§ **Exercise aim**: Apart from the pictures, the listing is to be returned exactly.

----------

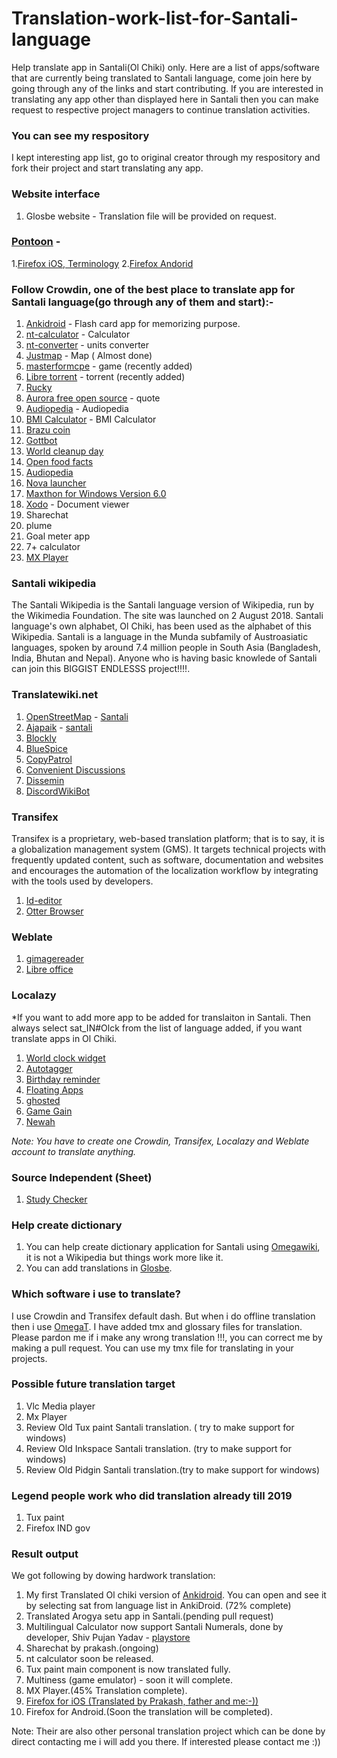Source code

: # Translation-work-list-for-Santali-language
Help translate app in Santali(Ol Chiki) only. Here are a list of apps/software that are currently being translated to Santali language, come join here by going through any of the links and start contributing. If you are interested in translating any app other than displayed here in Santali then you can make request to respective project managers to continue translation activities.

### You can see my respository
I kept interesting app list, go to original creator through my respository and fork their project and start translating any app.
### Website interface
1. Glosbe website - Translation file will be provided on request.
### [Pontoon](https://pontoon.mozilla.org/sat-Olck/) - 
1.[Firefox iOS, Terminology](https://pontoon.mozilla.org/sat-Olck/firefox-for-ios/)
2.[Firefox Andorid](https://pontoon.mozilla.org/sat-Olck/android-l10n/)
### Follow Crowdin, one of the best place to translate app for Santali language(go through any of them and start):-
1. [Ankidroid](https://crowdin.com/project/ankidroid/sat#) - Flash card app for memorizing purpose.
2. [nt-calculator](https://crowdin.com/project/nt-calculator/sat#) - Calculator
3. [nt-converter](https://crowdin.com/project/nt-converter/sat#) - units converter
4. [Justmap](https://crowdin.com/project/justmap/sat#) - Map ( Almost done)
5. [masterformcpe](https://crowdin.com/project/masterformcpe/sat#) - game (recently added)
6. [Libre torrent](https://crowdin.com/project/libretorrent/sat#) - torrent (recently added)
7. [Rucky](https://crowdin.com/project/rucky/sat#) 
8. [Aurora free open source](https://crowdin.com/project/aurorafossorg-happiness/sat#) - quote
9. [Audiopedia](https://crowdin.com/project/audiopedia/sat#) - Audiopedia
10. [BMI Calculator](https://crowdin.com/project/characterdog-bmi-calculator/sat#) - BMI Calculator
11. [Brazu coin](https://crowdin.com/project/brazukcoin-gui-wallet-translat/sat#)
12. [Gottbot](https://crowdin.com/project/gb_Bbn/sat#)
13. [World cleanup day](https://crowdin.com/project/world-cleanup-day/sat#)
14. [Open food facts](https://crowdin.com/project/openfoodfacts/sat#)
15. [Audiopedia](https://crowdin.com/project/uridu/sat#)
16. [Nova launcher](https://crowdin.com/project/nova/sat#)
17. [Maxthon for Windows Version 6.0](https://crowdin.com/project/maxthon-for-pc-translation/sat#)
18. [Xodo](https://crowdin.com/project/xodo/sat#) - Document viewer
19. Sharechat
20. plume
21. Goal meter app
22. 7+ calculator
23. [MX Player](https://crowdin.com/project/mx-video-player/sat#)
### Santali wikipedia
The Santali Wikipedia is the Santali language version of Wikipedia, run by the Wikimedia Foundation. The site was launched on 2 August 2018. Santali language's own alphabet, Ol Chiki, has been used as the alphabet of this Wikipedia. Santali is a language in the Munda subfamily of Austroasiatic languages, spoken by around 7.4 million people in South Asia (Bangladesh, India, Bhutan and Nepal). Anyone who is having basic knowlede of Santali can join this BIGGIST ENDLESSS project!!!!. 
### Translatewiki.net
1. [OpenStreetMap](https://translatewiki.net/wiki/Translating:OpenStreetMap) - [Santali](https://translatewiki.net/w/i.php?title=Special:Translate&group=out-osm-0-all&language=sat&filter=%21translated&action=translate)
2. [Ajapaik](https://translatewiki.net/wiki/Translating:Ajapaik) - [santali](https://translatewiki.net/w/i.php?title=Special:Translate&group=ajapaik&language=sat&filter=%21translated&action=translate)
3. [Blockly](https://translatewiki.net/wiki/Translating:Blockly)
4. [BlueSpice](https://translatewiki.net/wiki/Translating:BlueSpice)
5. [CopyPatrol](https://translatewiki.net/wiki/Translating:CopyPatrol)
6. [Convenient Discussions](https://translatewiki.net/wiki/Translating:Convenient_Discussions)
7. [Dissemin](https://translatewiki.net/wiki/Translating:Dissemin)
8. [DiscordWikiBot](https://translatewiki.net/wiki/Translating:DiscordWikiBot)

### Transifex
Transifex is a proprietary, web-based translation platform; that is to say, it is a globalization management system (GMS). It targets technical projects with frequently updated content, such as software, documentation and websites and encourages the automation of the localization workflow by integrating with the tools used by developers.
1. [Id-editor](https://www.transifex.com/openstreetmap/id-editor/translate/#sat)
2. [Otter Browser](https://www.transifex.com/otter-browser/otter-browser/dashboard/)

### Weblate
1. [gimagereader](https://hosted.weblate.org/projects/gimagereader/translations/)
2. [Libre office](https://translations.documentfoundation.org/languages/sat/libo_ui-6-3/)

### Localazy
*If you want to add more app to be added for translaiton in Santali. Then always select sat_IN#Olck from the list of language added, if you want translate apps in Ol Chiki.
1. [World clock widget](https://localazy.com/p/world-clock-widget)
2. [Autotagger](https://localazy.com/p/autotagger)
3. [Birthday reminder](https://localazy.com/p/birthday-reminder)
4. [Floating Apps](https://localazy.com/p/floating-apps)
5. [ghosted](https://localazy.com/p/gh0sted)
6. [Game Gain](https://localazy.com/p/game-gain)
7. [Newah](https://localazy.com/p/newah)

*Note: You have to create one Crowdin, Transifex, Localazy and Weblate account to translate anything.*

### Source Independent (Sheet)
1. [Study Checker](https://docs.google.com/spreadsheets/d/1RB0k7USNxL4eQB4rGcmCsApD_5hAtP6Lx8Sdd_amdI8/edit#gid=0)

### Help create dictionary
1. You can help create dictionary application for Santali using [Omegawiki](http://www.omegawiki.org/Portal:sat), it is not a Wikipedia but things work more like it.
2. You can add translations in [Glosbe](https://glosbe.com/).
### Which software i use to translate?
I use Crowdin and Transifex default dash. But when i do offline translation then i use [OmegaT](https://omegat.org/). I have added tmx and glossary files for translation. Please pardon me if i make any wrong translation !!!, you can correct me by making a pull request. You can use my tmx file for translating in your projects.

### Possible future translation target
1. Vlc Media player
2. Mx Player
3. Review Old Tux paint Santali translation. ( try to make support for windows)
4. Review Old Inkspace Santali translation. (try to make support for windows)
5. Review Old Pidgin Santali translation.(try to make support for windows) 

### Legend people work who did translation already till 2019
1. Tux paint
2. Firefox IND gov

### Result output
We got following by dowing hardwork translation:
1. My first Translated Ol chiki version of [Ankidroid](https://play.google.com/store/apps/details?id=com.ichi2.anki). You can open and see it by selecting sat from language list in AnkiDroid. (72% complete)
2. Translated Arogya setu app in Santali.(pending pull request)
3. Multilingual Calculator now support Santali Numerals, done by developer, Shiv Pujan Yadav - [playstore](https://play.google.com/store/apps/details?id=com.shivtechs.multilingualcalculator)
4. Sharechat by prakash.(ongoing)
5. nt calculator soon be released.
6. Tux paint main component is now translated fully.
7. Multiness (game emulator) - soon it will complete.
8. MX Player.(45% Translation complete).
9. [Firefox for iOS (Translated by Prakash, father and me:-))](https://apps.apple.com/us/app/firefox-private-safe-browser/id989804926)
10. Firefox for Android.(Soon the translation will be completed).

Note: Their are also other personal translation project which can be done by direct contacting me i will add you there. If interested please contact me :))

----------

§ **Response box**:
Source code

: # Translation-work-list-for-Santali-language
Help translate app in Santali(Ol Chiki) only. Here are a list of apps/software that are currently being translated to Santali language, come join here by going through any of the links and start contributing. If you are interested in translating any app other than displayed here in Santali then you can make request to respective project managers to continue translation activities.

### You can see my respository
I kept interesting app list, go to original creator through my respository and fork their project and start translating any app.
### Website interface
1. Glosbe website - Translation file will be provided on request.
### [Pontoon](https://pontoon.mozilla.org/sat-Olck/) - 
1.[Firefox iOS, Terminology](https://pontoon.mozilla.org/sat-Olck/firefox-for-ios/)
2.[Firefox Andorid](https://pontoon.mozilla.org/sat-Olck/android-l10n/)
### Follow Crowdin, one of the best place to translate app for Santali language(go through any of them and start):-
1. [Ankidroid](https://crowdin.com/project/ankidroid/sat#) - Flash card app for memorizing purpose.
2. [nt-calculator](https://crowdin.com/project/nt-calculator/sat#) - Calculator
3. [nt-converter](https://crowdin.com/project/nt-converter/sat#) - units converter
4. [Justmap](https://crowdin.com/project/justmap/sat#) - Map ( Almost done)
5. [masterformcpe](https://crowdin.com/project/masterformcpe/sat#) - game (recently added)
6. [Libre torrent](https://crowdin.com/project/libretorrent/sat#) - torrent (recently added)
7. [Rucky](https://crowdin.com/project/rucky/sat#) 
8. [Aurora free open source](https://crowdin.com/project/aurorafossorg-happiness/sat#) - quote
9. [Audiopedia](https://crowdin.com/project/audiopedia/sat#) - Audiopedia
10. [BMI Calculator](https://crowdin.com/project/characterdog-bmi-calculator/sat#) - BMI Calculator
11. [Brazu coin](https://crowdin.com/project/brazukcoin-gui-wallet-translat/sat#)
12. [Gottbot](https://crowdin.com/project/gb_Bbn/sat#)
13. [World cleanup day](https://crowdin.com/project/world-cleanup-day/sat#)
14. [Open food facts](https://crowdin.com/project/openfoodfacts/sat#)
15. [Audiopedia](https://crowdin.com/project/uridu/sat#)
16. [Nova launcher](https://crowdin.com/project/nova/sat#)
17. [Maxthon for Windows Version 6.0](https://crowdin.com/project/maxthon-for-pc-translation/sat#)
18. [Xodo](https://crowdin.com/project/xodo/sat#) - Document viewer
19. Sharechat
20. plume
21. Goal meter app
22. 7+ calculator
23. [MX Player](https://crowdin.com/project/mx-video-player/sat#)
### Santali wikipedia
The Santali Wikipedia is the Santali language version of Wikipedia, run by the Wikimedia Foundation. The site was launched on 2 August 2018. Santali language's own alphabet, Ol Chiki, has been used as the alphabet of this Wikipedia. Santali is a language in the Munda subfamily of Austroasiatic languages, spoken by around 7.4 million people in South Asia (Bangladesh, India, Bhutan and Nepal). Anyone who is having basic knowlede of Santali can join this BIGGIST ENDLESSS project!!!!. 
### Translatewiki.net
1. [OpenStreetMap](https://translatewiki.net/wiki/Translating:OpenStreetMap) - [Santali](https://translatewiki.net/w/i.php?title=Special:Translate&group=out-osm-0-all&language=sat&filter=%21translated&action=translate)
2. [Ajapaik](https://translatewiki.net/wiki/Translating:Ajapaik) - [santali](https://translatewiki.net/w/i.php?title=Special:Translate&group=ajapaik&language=sat&filter=%21translated&action=translate)
3. [Blockly](https://translatewiki.net/wiki/Translating:Blockly)
4. [BlueSpice](https://translatewiki.net/wiki/Translating:BlueSpice)
5. [CopyPatrol](https://translatewiki.net/wiki/Translating:CopyPatrol)
6. [Convenient Discussions](https://translatewiki.net/wiki/Translating:Convenient_Discussions)
7. [Dissemin](https://translatewiki.net/wiki/Translating:Dissemin)
8. [DiscordWikiBot](https://translatewiki.net/wiki/Translating:DiscordWikiBot)

### Transifex
Transifex is a proprietary, web-based translation platform; that is to say, it is a globalization management system (GMS). It targets technical projects with frequently updated content, such as software, documentation and websites and encourages the automation of the localization workflow by integrating with the tools used by developers.
1. [Id-editor](https://www.transifex.com/openstreetmap/id-editor/translate/#sat)
2. [Otter Browser](https://www.transifex.com/otter-browser/otter-browser/dashboard/)

### Weblate
1. [gimagereader](https://hosted.weblate.org/projects/gimagereader/translations/)
2. [Libre office](https://translations.documentfoundation.org/languages/sat/libo_ui-6-3/)

### Localazy
*If you want to add more app to be added for translaiton in Santali. Then always select sat_IN#Olck from the list of language added, if you want translate apps in Ol Chiki.
1. [World clock widget](https://localazy.com/p/world-clock-widget)
2. [Autotagger](https://localazy.com/p/autotagger)
3. [Birthday reminder](https://localazy.com/p/birthday-reminder)
4. [Floating Apps](https://localazy.com/p/floating-apps)
5. [ghosted](https://localazy.com/p/gh0sted)
6. [Game Gain](https://localazy.com/p/game-gain)
7. [Newah](https://localazy.com/p/newah)

*Note: You have to create one Crowdin, Transifex, Localazy and Weblate account to translate anything.*

### Source Independent (Sheet)
1. [Study Checker](https://docs.google.com/spreadsheets/d/1RB0k7USNxL4eQB4rGcmCsApD_5hAtP6Lx8Sdd_amdI8/edit#gid=0)

### Help create dictionary
1. You can help create dictionary application for Santali using [Omegawiki](http://www.omegawiki.org/Portal:sat), it is not a Wikipedia but things work more like it.
2. You can add translations in [Glosbe](https://glosbe.com/).
### Which software i use to translate?
I use Crowdin and Transifex default dash. But when i do offline translation then i use [OmegaT](https://omegat.org/). I have added tmx and glossary files for translation. Please pardon me if i make any wrong translation !!!, you can correct me by making a pull request. You can use my tmx file for translating in your projects.

### Possible future translation target
1. Vlc Media player
2. Mx Player
3. Review Old Tux paint Santali translation. ( try to make support for windows)
4. Review Old Inkspace Santali translation. (try to make support for windows)
5. Review Old Pidgin Santali translation.(try to make support for windows) 

### Legend people work who did translation already till 2019
1. Tux paint
2. Firefox IND gov

### Result output
We got following by dowing hardwork translation:
1. My first Translated Ol chiki version of [Ankidroid](https://play.google.com/store/apps/details?id=com.ichi2.anki). You can open and see it by selecting sat from language list in AnkiDroid. (72% complete)
2. Translated Arogya setu app in Santali.(pending pull request)
3. Multilingual Calculator now support Santali Numerals, done by developer, Shiv Pujan Yadav - [playstore](https://play.google.com/store/apps/details?id=com.shivtechs.multilingualcalculator)
4. Sharechat by prakash.(ongoing)
5. nt calculator soon be released.
6. Tux paint main component is now translated fully.
7. Multiness (game emulator) - soon it will complete.
8. MX Player.(45% Translation complete).
9. [Firefox for iOS (Translated by Prakash, father and me:-))](https://apps.apple.com/us/app/firefox-private-safe-browser/id989804926)
10. Firefox for Android.(Soon the translation will be completed).

Note: Their are also other personal translation project which can be done by direct contacting me i will add you there. If interested please contact me :))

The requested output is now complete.